La gestion de votre territoire de chasse

En 2016 nous ne pouvons pas parler de chasse aux chevreuils sans parler de gestion. Les premières fois que j'ai entendu parler de gestion QDM, j'ai eu la réaction suivante « encore une idée des américains pour récolter des trophées ».

J'avoue que j'étais septique, mais après plusieurs heures de lecture d'articles dans diverses revues, livres, le site chevreuil.net, ainsi que visionnement de DVD et soirées de formation, grâce à des gars comme Louis Gagnon et Luc Brodeur qui m'ont fait connaitre cette gestion et cette mentalité aujourd'hui je ne peux que les remercier d'avoir partagé avec nous cette philosophie.

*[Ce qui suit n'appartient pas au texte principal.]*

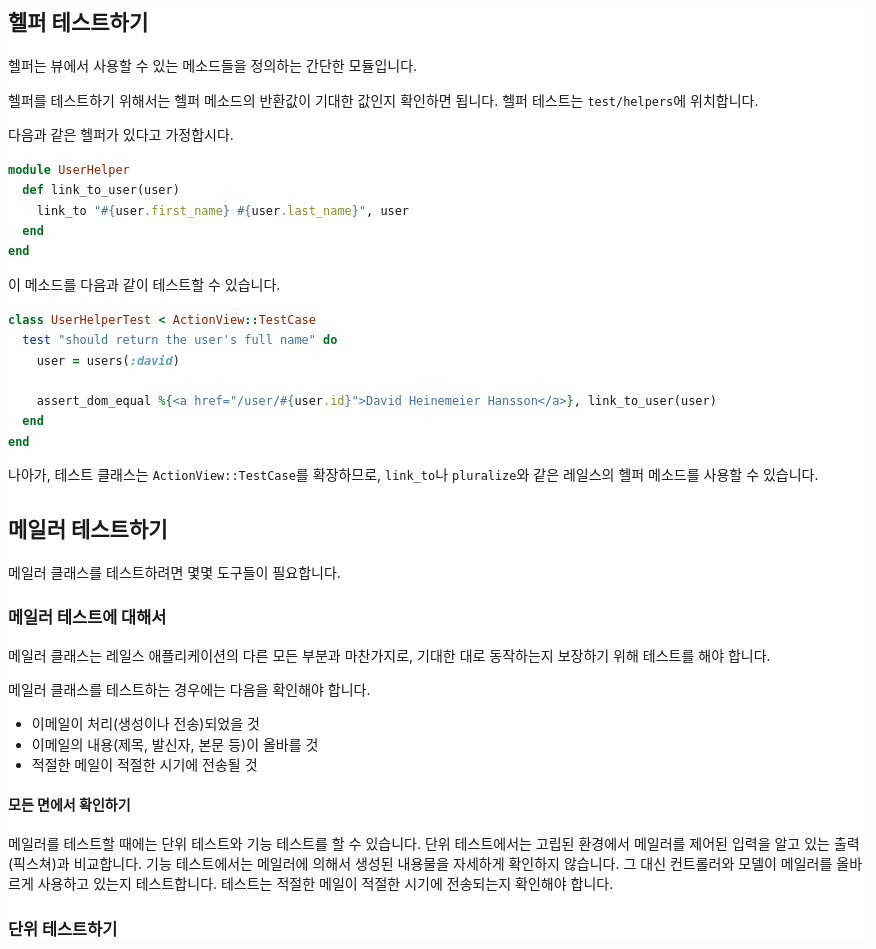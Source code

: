 헬퍼 테스트하기
---------------

헬퍼는 뷰에서 사용할 수 있는 메소드들을 정의하는 간단한 모듈입니다.

헬퍼를 테스트하기 위해서는 헬퍼 메소드의 반환값이 기대한 값인지 확인하면 됩니다.
헬퍼 테스트는 `test/helpers`에 위치합니다.

다음과 같은 헬퍼가 있다고 가정합시다.

```ruby
module UserHelper
  def link_to_user(user)
    link_to "#{user.first_name} #{user.last_name}", user
  end
end
```

이 메소드를 다음과 같이 테스트할 수 있습니다.

```ruby
class UserHelperTest < ActionView::TestCase
  test "should return the user's full name" do
    user = users(:david)

    assert_dom_equal %{<a href="/user/#{user.id}">David Heinemeier Hansson</a>}, link_to_user(user)
  end
end
```

나아가, 테스트 클래스는 `ActionView::TestCase`를 확장하므로, `link_to`나 `pluralize`와 같은
레일스의 헬퍼 메소드를 사용할 수 있습니다.


메일러 테스트하기
--------------------

메일러 클래스를 테스트하려면 몇몇 도구들이 필요합니다.

### 메일러 테스트에 대해서

메일러 클래스는 레일스 애플리케이션의 다른 모든 부분과 마찬가지로,
기대한 대로 동작하는지 보장하기 위해 테스트를 해야 합니다.

메일러 클래스를 테스트하는 경우에는 다음을 확인해야 합니다.

* 이메일이 처리(생성이나 전송)되었을 것
* 이메일의 내용(제목, 발신자, 본문 등)이 올바를 것
* 적절한 메일이 적절한 시기에 전송될 것

#### 모든 면에서 확인하기

메일러를 테스트할 때에는 단위 테스트와 기능 테스트를 할 수 있습니다. 단위 테스트에서는 고립된 환경에서
메일러를 제어된 입력을 알고 있는 출력(픽스쳐)과 비교합니다. 기능 테스트에서는 메일러에 의해서
생성된 내용물을 자세하게 확인하지 않습니다. 그 대신 컨트롤러와 모델이 메일러를 올바르게 사용하고 있는지
테스트합니다. 테스트는 적절한 메일이 적절한 시기에 전송되는지 확인해야 합니다.

### 단위 테스트하기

Si on recule de quelques décennies, les cheptels de chevreuil étaient à un niveau très bas au Québec et au États-Unis. Pour aider à accroître le nombre de chevreuils, la Loi du mâle fut instaurée. Aucun prélèvement de Cerf sans bois et un minimum de 7 cm pour les bois du mâle constituaient les règles de la récolte. Après plusieurs années à appliquer cette gestion, ici et aux États-Unis, les cheptels de chevreuil se sont mis à augmenter de façon graduelle et cela fut accueilli avec joie par les chasseurs qui, quelques années auparavant, réussissait difficilement à prélever leur chevreuil.

Après plusieurs années à appliquer ce même règlement un problème commençait à jaillir soit une explosion des cheptels. On continuait de prélever que des mâles ce qui amena comme résultat un débalancement du ratio mâle femelle presque partout au Québec. Par contre, dans certains états, nos voisins du sud ont vu venir le problème et on agit avant que les cheptels soient trop débalancés. Ils ont autorisé le prélèvement de femelles et ont éduqué leurs chasseurs à mieux gérer leur territoire de façon à ce que le ratio mâle femelle soit plus équilibré, c'est-à-dire, environ un mâle pour une ou deux femelles dans un habitat qui n'aurait jamais connu une pression de chasse. Rappelez-vous ici au Québec, lors de l'ouverture d'une nouvelle zone qui n'a jamais été chassée à l'arme à feu (ex : zone 7 et la zone 8 EST) les mâles matures étaient présents en quantité et de beaux bucks y étaient récoltés lors des premières années.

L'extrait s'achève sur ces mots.